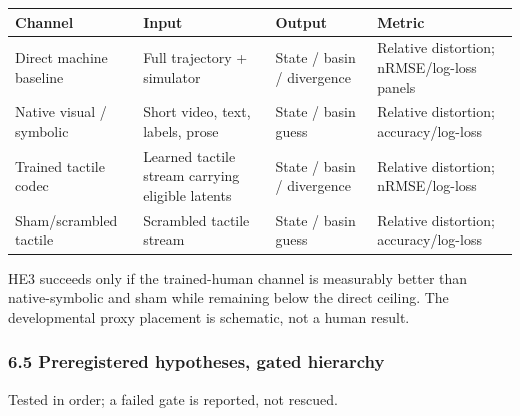 \documentclass[
  11pt,
]{article}
\newcounter{none} %
\begin{document}
{\def\LTcaptype{none} %
\begin{longtable}[]{@{}
  >{\raggedright\arraybackslash}p{}
  >{\raggedright\arraybackslash}p{}
  >{\raggedright\arraybackslash}p{}
  >{\raggedright\arraybackslash}p{}@{}}
\toprule\noalign{}
\begin{minipage}[b]{\linewidth}\raggedright
Channel
\end{minipage} &
\begin{minipage}[b]{\linewidth}\raggedright
Input
\end{minipage} &
\begin{minipage}[b]{\linewidth}\raggedright
Output
\end{minipage} &
\begin{minipage}[b]{\linewidth}\raggedright
Metric
\end{minipage} \\
\midrule\noalign{}
\endhead
\bottomrule\noalign{}
\endlastfoot
Direct machine baseline & Full trajectory +
simulator & State / basin / divergence &
Relative distortion; nRMSE/log-loss panels \\
Native visual / symbolic & Short video, text,
labels, prose & State / basin guess & Relative
distortion; accuracy/log-loss \\
Trained tactile codec & Learned tactile stream
carrying eligible latents & State / basin /
divergence & Relative distortion;
nRMSE/log-loss \\
Sham/scrambled tactile & Scrambled tactile
stream & State / basin guess & Relative
distortion; accuracy/log-loss \\
\end{longtable}
}

HE3 succeeds only if the trained-human channel
is measurably better than native-symbolic and
sham while remaining below the direct ceiling.
The developmental proxy placement is schematic,
not a human result.

\subsubsection{6.5 Preregistered hypotheses,
gated
hierarchy}\label{preregistered-hypotheses-gated-hierarchy}

Tested in order; a failed gate is reported, not
rescued.
\end{document}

# # # #

Task to complete: Look over the material above and report each line holding "tactile".

Exercise solution:
Trained tactile codec & Learned tactile stream
Sham/scrambled tactile & Scrambled tactile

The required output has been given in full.